:: GIVEN DATA
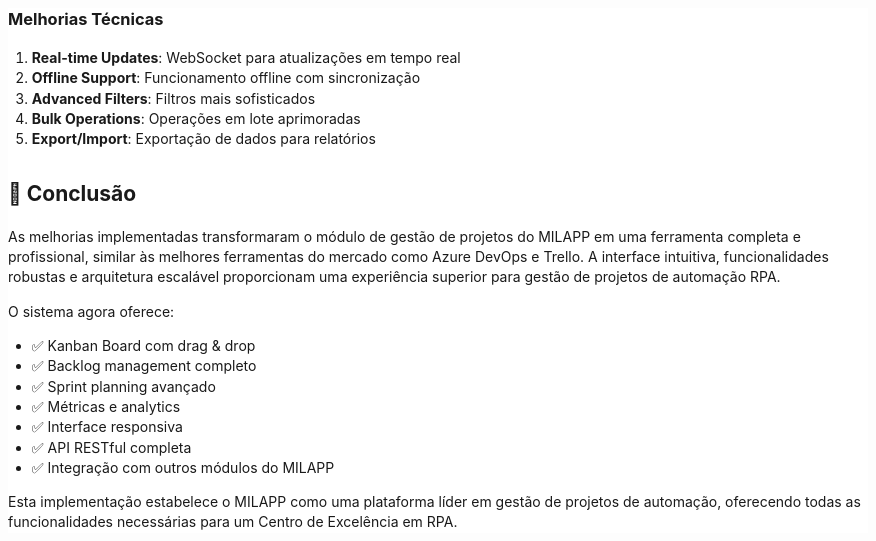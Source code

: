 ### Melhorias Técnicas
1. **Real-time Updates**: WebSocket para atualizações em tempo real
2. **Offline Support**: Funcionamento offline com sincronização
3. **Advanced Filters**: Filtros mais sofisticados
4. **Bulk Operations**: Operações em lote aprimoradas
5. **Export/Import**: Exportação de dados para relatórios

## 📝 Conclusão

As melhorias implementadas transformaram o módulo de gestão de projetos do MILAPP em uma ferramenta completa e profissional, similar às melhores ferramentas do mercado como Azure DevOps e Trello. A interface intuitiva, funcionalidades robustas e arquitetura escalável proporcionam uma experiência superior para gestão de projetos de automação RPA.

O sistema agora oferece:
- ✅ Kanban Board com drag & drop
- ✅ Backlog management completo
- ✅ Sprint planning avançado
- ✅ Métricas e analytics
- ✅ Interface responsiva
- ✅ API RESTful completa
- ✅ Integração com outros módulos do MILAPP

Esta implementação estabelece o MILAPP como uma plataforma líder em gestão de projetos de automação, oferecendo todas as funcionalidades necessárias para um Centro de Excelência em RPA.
::::
Above are the records; copy every one of them exactly and omit the images.

#### [TASK ANSWER]
Source code

: ### Melhorias Técnicas
1. **Real-time Updates**: WebSocket para atualizações em tempo real
2. **Offline Support**: Funcionamento offline com sincronização
3. **Advanced Filters**: Filtros mais sofisticados
4. **Bulk Operations**: Operações em lote aprimoradas
5. **Export/Import**: Exportação de dados para relatórios

## 📝 Conclusão

As melhorias implementadas transformaram o módulo de gestão de projetos do MILAPP em uma ferramenta completa e profissional, similar às melhores ferramentas do mercado como Azure DevOps e Trello. A interface intuitiva, funcionalidades robustas e arquitetura escalável proporcionam uma experiência superior para gestão de projetos de automação RPA.

O sistema agora oferece:
- ✅ Kanban Board com drag & drop
- ✅ Backlog management completo
- ✅ Sprint planning avançado
- ✅ Métricas e analytics
- ✅ Interface responsiva
- ✅ API RESTful completa
- ✅ Integração com outros módulos do MILAPP

Esta implementação estabelece o MILAPP como uma plataforma líder em gestão de projetos de automação, oferecendo todas as funcionalidades necessárias para um Centro de Excelência em RPA.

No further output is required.